Zak abriu o papiro sobre a mesa e revelou seu conteúdo. Outro desenho, desta vez de um espadim simples, mas com uma lâmina reluzente e retorcida, preenchida de azul. Era um espadim de gelo. A primeira vista a arma pareceria pouco útil, mas se os relatos do forasteiro fossem corretos, ela seria uma lenda.

- Onde quer chegar com isso? – Etep disse, babando pelo espadim.
- Etep – Zak disse, recolhendo o papiro – Me diga alguma sociedade que possua feitiçaria desse nível.
- A Academia de Magia de Edron? – Ele arriscou, levemente desconfiado da pergunta.
- Errado. O certo seria dizer o Culto.
- Culto? – H.L. repetiu e novamente caiu na gargalhada. Dessa vez Zak fulminou-o com o olhar – Desculpe.
- Sim, o Culto. O Culto é uma sociedade nem tão secreta formada por feiticeiros e feiticeiras que descendem do alto escalão dos necromantes da Irmandade dos Ossos. Já ouviram falar dela?
- Quem nunca ouviu? – Disse H.L. sério – Aqueles merdas acabaram com os Cavaleiros do Pesadelo na guerra das planícies. Usurparam os tesouros deles e juraram ter o mundo em mãos e trazer os sete cruéis de volta a terra.
- Parabéns H.L. – Disse Zak forçando algumas palmas – Pelo menos alguém aqui estuda. Bem, esse culto teria como objetivo ressuscitar e concretizar os ideais da Irmandade. Para isso, eles usam uma feitiçaria desconhecida e complexa. Com ela, desenvolveram coisas como os espadins de gelo, a varinha de conjurador, as botas de andar na água, alguns anéis como o anel temporal, e por ai vai. Com esse poder, nem Fardos sabe do que esse culto é capaz.

- E o que temos a ver com isso? – Disse Etep, mais desconfiado que antes.
- Eu sou um pesquisador de um grupo anônimo que pesquisa e desvenda casos místicos para normais que acontecem por ai. Nos envolvemos com todo tipo de magia negra e vodu que vocês possam imaginar.
- Você é dos caça fantasmas? – Disse Etep. Só ele riu.
- Sim, e você do clube das mulheres frescas – Ele disse com desprezo – Isso é sério. Temos uma forma de invocar a magia da ambiente para descobrir onde uma anomalia está ocorrendo. E duas semanas atrás os medidores piraram. Encontraram uma anomalia bizarra nunca antes vista. Isso quer dizer que uma grande concentração de magia negra está agrupada em algum lugar.
- E que lugar seria esse? – Pediu H.L. sério.
- A Catedral da Irmandade. Tenho quase certeza que é lá que esse tal culto se reúne. Preciso averiguar.
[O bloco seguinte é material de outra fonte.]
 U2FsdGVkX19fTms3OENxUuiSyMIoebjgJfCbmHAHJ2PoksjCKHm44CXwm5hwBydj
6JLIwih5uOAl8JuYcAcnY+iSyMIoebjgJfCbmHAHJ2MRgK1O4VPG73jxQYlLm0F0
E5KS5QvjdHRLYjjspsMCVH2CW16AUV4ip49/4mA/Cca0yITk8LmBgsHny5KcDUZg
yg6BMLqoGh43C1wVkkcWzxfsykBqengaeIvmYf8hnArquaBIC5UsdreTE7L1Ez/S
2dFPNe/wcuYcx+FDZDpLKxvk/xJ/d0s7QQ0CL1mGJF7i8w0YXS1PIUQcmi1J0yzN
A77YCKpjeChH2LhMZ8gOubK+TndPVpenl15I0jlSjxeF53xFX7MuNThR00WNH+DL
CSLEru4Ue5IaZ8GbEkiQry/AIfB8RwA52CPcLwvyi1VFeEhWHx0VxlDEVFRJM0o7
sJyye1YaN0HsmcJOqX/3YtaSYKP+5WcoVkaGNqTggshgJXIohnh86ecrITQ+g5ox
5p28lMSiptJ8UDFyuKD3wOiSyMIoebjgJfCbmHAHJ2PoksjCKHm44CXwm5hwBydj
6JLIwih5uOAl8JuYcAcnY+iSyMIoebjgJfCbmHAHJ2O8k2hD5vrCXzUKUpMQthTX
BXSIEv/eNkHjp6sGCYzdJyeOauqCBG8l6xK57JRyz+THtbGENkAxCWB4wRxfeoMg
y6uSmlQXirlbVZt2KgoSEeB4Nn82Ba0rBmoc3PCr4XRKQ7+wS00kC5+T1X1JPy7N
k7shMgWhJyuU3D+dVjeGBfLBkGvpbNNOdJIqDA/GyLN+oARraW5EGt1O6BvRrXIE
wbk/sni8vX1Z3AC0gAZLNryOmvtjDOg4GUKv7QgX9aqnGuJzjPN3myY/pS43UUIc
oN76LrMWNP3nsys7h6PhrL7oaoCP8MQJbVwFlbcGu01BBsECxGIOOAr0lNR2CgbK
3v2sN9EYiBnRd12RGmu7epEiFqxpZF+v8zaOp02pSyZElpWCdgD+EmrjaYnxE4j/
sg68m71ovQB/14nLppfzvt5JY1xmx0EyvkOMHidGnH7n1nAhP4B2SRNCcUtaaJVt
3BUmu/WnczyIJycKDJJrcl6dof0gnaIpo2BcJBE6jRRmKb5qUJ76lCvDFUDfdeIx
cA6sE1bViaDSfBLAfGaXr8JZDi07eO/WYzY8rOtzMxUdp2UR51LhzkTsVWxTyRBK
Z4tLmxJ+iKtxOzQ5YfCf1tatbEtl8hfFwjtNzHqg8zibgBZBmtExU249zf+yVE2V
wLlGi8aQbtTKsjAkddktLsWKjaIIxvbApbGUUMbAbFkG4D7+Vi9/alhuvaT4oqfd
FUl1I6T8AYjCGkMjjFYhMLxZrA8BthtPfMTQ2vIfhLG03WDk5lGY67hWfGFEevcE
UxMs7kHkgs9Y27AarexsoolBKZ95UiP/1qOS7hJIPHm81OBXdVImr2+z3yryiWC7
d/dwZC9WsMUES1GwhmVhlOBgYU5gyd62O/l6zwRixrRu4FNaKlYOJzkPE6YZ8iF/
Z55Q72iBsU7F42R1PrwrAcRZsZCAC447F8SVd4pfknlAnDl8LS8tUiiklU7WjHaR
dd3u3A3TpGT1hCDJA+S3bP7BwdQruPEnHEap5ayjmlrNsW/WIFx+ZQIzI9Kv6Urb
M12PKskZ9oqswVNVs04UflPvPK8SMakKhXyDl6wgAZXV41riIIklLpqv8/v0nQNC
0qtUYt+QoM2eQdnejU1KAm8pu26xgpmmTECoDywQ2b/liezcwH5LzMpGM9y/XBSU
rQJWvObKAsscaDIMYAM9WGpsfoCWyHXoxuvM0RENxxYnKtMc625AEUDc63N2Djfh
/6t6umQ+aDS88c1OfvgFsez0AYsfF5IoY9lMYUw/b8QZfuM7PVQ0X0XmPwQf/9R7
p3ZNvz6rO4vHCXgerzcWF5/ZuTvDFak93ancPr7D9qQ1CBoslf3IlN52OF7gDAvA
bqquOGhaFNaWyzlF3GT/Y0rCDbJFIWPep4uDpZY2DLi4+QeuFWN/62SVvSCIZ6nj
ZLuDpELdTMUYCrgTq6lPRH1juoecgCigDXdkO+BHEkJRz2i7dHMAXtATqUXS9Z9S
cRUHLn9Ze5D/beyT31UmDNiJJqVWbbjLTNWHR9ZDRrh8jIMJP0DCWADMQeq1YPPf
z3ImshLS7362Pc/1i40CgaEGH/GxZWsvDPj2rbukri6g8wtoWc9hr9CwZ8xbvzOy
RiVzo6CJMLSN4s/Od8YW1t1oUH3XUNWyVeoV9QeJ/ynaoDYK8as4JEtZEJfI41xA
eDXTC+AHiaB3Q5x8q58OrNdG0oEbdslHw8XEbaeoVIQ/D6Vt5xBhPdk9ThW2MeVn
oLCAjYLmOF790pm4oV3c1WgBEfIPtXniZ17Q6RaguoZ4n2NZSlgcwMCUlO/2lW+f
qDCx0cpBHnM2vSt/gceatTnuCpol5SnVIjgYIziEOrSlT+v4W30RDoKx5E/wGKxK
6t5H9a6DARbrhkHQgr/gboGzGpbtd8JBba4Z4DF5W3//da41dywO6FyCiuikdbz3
- Averiguar? – Disse Etep, como se perdesse um braço – Então foi pra isso que veio até nós? Vai nos arrastar pra essa catedral.
- Eu estava em busca de aliados – Disse Zak, sem se alterar – Acreditei que vocês dois pudessem ir comigo.
- Nós dois? – Pediu H.L. – Mas porque nós dois? Porque não seus amigos desse grupo ai?
- Duas luas depois da descoberta os necromantes nos atacaram e mataram todos. Eu fugi pra cá em busca de ajuda. Simples assim. Encontrei vocês, certamente pessoas aptas a embarcar nessa aventura. Já ouvi falar muito das habilidades de Etep como espadachim. Um valoroso cavaleiro, sem dúvida.
Etep estufou o peito como se ganhasse o dia.
- E H.L. um conhecedor de diversos campos sobre tudo. Vai ser muito útil nessa jornada.

H.L. permaneceu impassível. Ele suspirou e disse:
- E onde fica essa catedral?
- Me admira que você não saiba – Zak disse. Ele virou-se e olhou pela janela. Os tempos estavam pra mudar. E Etep e H.L. mal podiam imaginar que Zak não os escolhera apenas pelos seus dons.